Visiting Professor of Psychology Jenny Escobar
Claremont, Calif. (February 16, 2022)—In a new article in the American Journal of Community Psychology, Pitzer College Visiting Professor of Psychology Jenny Escobar explores how memory—and a shared spiritual connection with lost loved ones—can help survivors of state violence heal and seek justice.
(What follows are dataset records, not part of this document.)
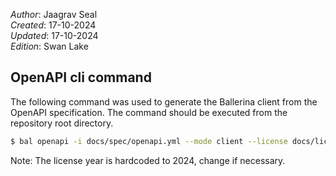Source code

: _Author_: Jaagrav Seal \
_Created_: 17-10-2024 \
_Updated_: 17-10-2024 \
_Edition_: Swan Lake

## OpenAPI cli command

The following command was used to generate the Ballerina client from the OpenAPI specification. The command should be executed from the repository root directory.

```bash
$ bal openapi -i docs/spec/openapi.yml --mode client --license docs/license.txt -o ballerina --use-sanitized-oas
```

Note: The license year is hardcoded to 2024, change if necessary.

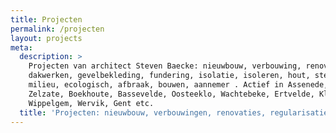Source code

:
 ```yaml
---
title: Projecten
permalink: /projecten
layout: projects
meta:
  description: >
    Projecten van architect Steven Baecke: nieuwbouw, verbouwing, renovatie,
    dakwerken, gevelbekleding, fundering, isolatie, isoleren, hout, steen,
    milieu, ecologisch, afbraak, bouwen, aannemer . Actief in Assenede, Evergem,
    Zelzate, Boekhoute, Bassevelde, Oosteeklo, Wachtebeke, Ertvelde, Kluizen,
    Wippelgem, Wervik, Gent etc. 
  title: 'Projecten: nieuwbouw, verbouwingen, renovaties, regularisatie,...'
---
```


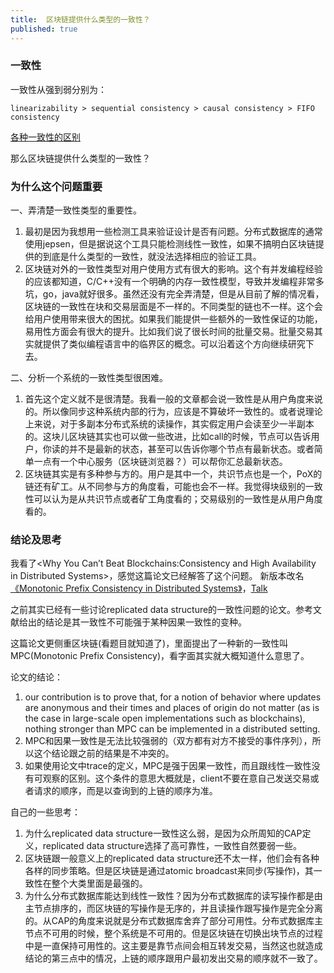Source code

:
 ```yaml
---
title:  区块链提供什么类型的一致性？
published: true
---
```


### 一致性

一致性从强到弱分别为：

`linearizability > sequential consistency > causal consistency > FIFO consistency`

[各种一致性的区别](https://iswade.github.io/translate/strong_consistency_models/)

那么区块链提供什么类型的一致性？

### 为什么这个问题重要

一、弄清楚一致性类型的重要性。

1. 最初是因为我想用一些检测工具来验证设计是否有问题。分布式数据库的通常使用jepsen，但是据说这个工具只能检测线性一致性，如果不搞明白区块链提供的到底是什么类型的一致性，就没法选择相应的验证工具。
2. 区块链对外的一致性类型对用户使用方式有很大的影响。这个有并发编程经验的应该都知道，C/C++没有一个明确的内存一致性模型，导致并发编程非常多坑，go，java就好很多。虽然还没有完全弄清楚，但是从目前了解的情况看，区块链的一致性在块和交易层面是不一样的。不同类型的链也不一样。这个会给用户使用带来很大的困扰。如果我们能提供一些额外的一致性保证的功能，易用性方面会有很大的提升。比如我们说了很长时间的批量交易。批量交易其实就提供了类似编程语言中的临界区的概念。可以沿着这个方向继续研究下去。

 二、分析一个系统的一致性类型很困难。

1. 首先这个定义就不是很清楚。我看一般的文章都会说一致性是从用户角度来说的。所以像同步这种系统内部的行为，应该是不算破坏一致性的。或者说理论上来说，对于多副本分布式系统的读操作，其实假定用户会读至少一半副本的。这块儿区块链其实也可以做一些改进，比如call的时候，节点可以告诉用户，你读的并不是最新的状态，甚至可以告诉你哪个节点有最新状态。或者简单一点有一个中心服务（区块链浏览器？）可以帮你汇总最新状态。
2. 区块链其实是有多种参与方的。用户是其中一个，共识节点也是一个，PoX的链还有矿工。从不同参与方的角度看，可能也会不一样。我觉得块级别的一致性可以认为是从共识节点或者矿工角度看的；交易级别的一致性是从用户角度看的。

### 结论及思考

我看了<Why You Can’t Beat Blockchains:Consistency and High Availability in Distributed Systems>，感觉这篇论文已经解答了这个问题。 新版本改名[《Monotonic Prefix Consistency in Distributed Systems》](https://arxiv.org/pdf/1710.09209v2.pdf)，[Talk](https://project.inria.fr/epfl-Inria/files/2017/02/JadHamza-talk.pdf)

之前其实已经有一些讨论replicated data structure的一致性问题的论文。参考文献给出的结论是其一致性不可能强于某种因果一致性的变种。

这篇论文更侧重区块链(看题目就知道了)，里面提出了一种新的一致性叫MPC(Monotonic Prefix Consistency)，看字面其实就大概知道什么意思了。

论文的结论：

1. our contribution is to prove that, for a notion of behavior where updates are anonymous and their times and places of origin do not matter (as is the case in large-scale open implementations such as blockchains),  nothing stronger than MPC can be implemented in a distributed setting.
2. MPC和因果一致性是无法比较强弱的（双方都有对方不接受的事件序列），所以这个结论跟之前的结果是不冲突的。
3. 如果使用论文中trace的定义，MPC是强于因果一致性，而且跟线性一致性没有可观察的区别。这个条件的意思大概就是，client不要在意自己发送交易或者请求的顺序，而是以查询到的上链的顺序为准。

自己的一些思考：

1. 为什么replicated data structure一致性这么弱，是因为众所周知的CAP定义，replicated data structure选择了高可靠性，一致性自然要弱一些。
2. 区块链跟一般意义上的replicated data structure还不太一样，他们会有各种各样的同步策略。但是区块链是通过atomic broadcast来同步(写操作)，其一致性在整个大类里面是最强的。
3. 为什么分布式数据库能达到线性一致性？因为分布式数据库的读写操作都是由主节点排序的，而区块链的写操作是无序的，并且读操作跟写操作是完全分离的。从CAP的角度来说就是分布式数据库舍弃了部分可用性。分布式数据库主节点不可用的时候，整个系统是不可用的。但是区块链在切换出块节点的过程中是一直保持可用性的。这主要是靠节点间会相互转发交易，当然这也就造成结论的第三点中的情况，上链的顺序跟用户最初发出交易的顺序就不一致了。





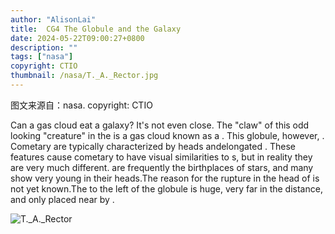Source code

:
 ```yaml
---
author: "AlisonLai"
title:  CG4 The Globule and the Galaxy 
date: 2024-05-22T09:00:27+0800
description: ""
tags: ["nasa"]
copyright: CTIO
thumbnail: /nasa/T._A._Rector.jpg
---
```

图文来源自：nasa.  copyright: CTIO

  Can a gas cloud eat a galaxy?  It's not even close.  The "claw" of this odd looking "creature" in the  is a gas cloud known as a . This globule, however, . Cometary  are typically characterized by  heads andelongated . These features cause cometary  to have visual similarities to s, but in reality they are very much different.  are frequently the birthplaces of stars, and many show very young  in their heads.The reason for the rupture in the head of  is not yet known.The  to the left of the globule is huge, very far in the distance, and only placed near  by .

![T._A._Rector](/nasa/T._A._Rector.jpg)
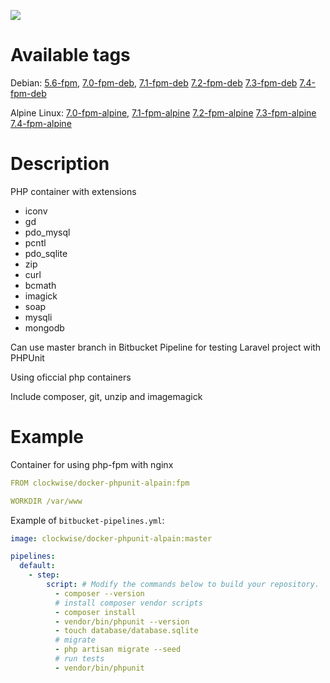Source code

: [![](https://images.microbadger.com/badges/image/clockwise/docker-phpunit-alpain.svg)](https://microbadger.com/images/clockwise/docker-phpunit-alpain "Get your own image badge on microbadger.com")

# Available tags

Debian:
[5.6-fpm](https://github.com/ClockwiseSoftware/docker-phpunit-alpain/tree/5.6-fpm),
[7.0-fpm-deb](https://github.com/ClockwiseSoftware/docker-phpunit-alpain/tree/7.0-fpm-deb),
[7.1-fpm-deb](https://github.com/ClockwiseSoftware/docker-phpunit-alpain/tree/7.1-fpm-deb)
[7.2-fpm-deb](https://github.com/ClockwiseSoftware/docker-phpunit-alpain/tree/7.2-fpm-deb)
[7.3-fpm-deb](https://github.com/ClockwiseSoftware/docker-phpunit-alpain/tree/7.3-fpm-deb)
[7.4-fpm-deb](https://github.com/ClockwiseSoftware/docker-phpunit-alpain/tree/7.4-fpm-deb)

Alpine Linux:
[7.0-fpm-alpine](https://github.com/ClockwiseSoftware/docker-phpunit-alpain/tree/7.0-fpm-alpine),
[7.1-fpm-alpine](https://github.com/ClockwiseSoftware/docker-phpunit-alpain/tree/7.1-fpm-alpine)
[7.2-fpm-alpine](https://github.com/ClockwiseSoftware/docker-phpunit-alpain/tree/7.2-fpm-alpine)
[7.3-fpm-alpine](https://github.com/ClockwiseSoftware/docker-phpunit-alpain/tree/7.3-fpm-alpine)
[7.4-fpm-alpine](https://github.com/ClockwiseSoftware/docker-phpunit-alpain/tree/7.4-fpm-alpine)

# Desсription

PHP container with extensions 
- iconv 
- gd
- pdo_mysql
- pcntl 
- pdo_sqlite 
- zip 
- curl 
- bcmath 
- imagick 
- soap 
- mysqli
- mongodb

Can use master branch in 
Bitbucket Pipeline for testing Laravel project with PHPUnit

Using oficcial php containers

Include composer, git, unzip and imagemagick

# Example 
Container for using php-fpm with nginx

```yml
FROM clockwise/docker-phpunit-alpain:fpm

WORKDIR /var/www
```

Example of `bitbucket-pipelines.yml`:
```yml
image: clockwise/docker-phpunit-alpain:master

pipelines:
  default:
    - step:
        script: # Modify the commands below to build your repository.
          - composer --version
          # install composer vendor scripts
          - composer install
          - vendor/bin/phpunit --version
          - touch database/database.sqlite
          # migrate
          - php artisan migrate --seed
          # run tests
          - vendor/bin/phpunit
```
The article, “The role of memory practices in building spiritual solidarity for survivors of state violence,” first appeared online in the journal in December 2021.
Escobar defines spiritual solidarity as “acts of love that survivors of state violence enact through memory practices demanding justice for loved ones who have been forcibly disappeared or killed by the state.” The article draws from Escobar’s interviews with 15 survivors of state violence in Colombia.
Through her ethnographic research, Escobar examines how the survivors use memory symbols in everyday actions to connect to loved ones, keep the memories alive by “seeing” loved ones in others and in their surroundings, and create spaces for others to build a spiritual relationship with their own loved ones.
“Remembering is one of the ways people come together to push against mechanisms of state violence that render survivors as invisible,” she writes in the abstract.
At Pitzer, Escobar teaches Psychological Statistics and Research Methods and Psychology of Social Justice. She earned her bachelor’s degree in forensic psychology at John Jay College and her PhD in social psychology at the University of California, Santa Cruz.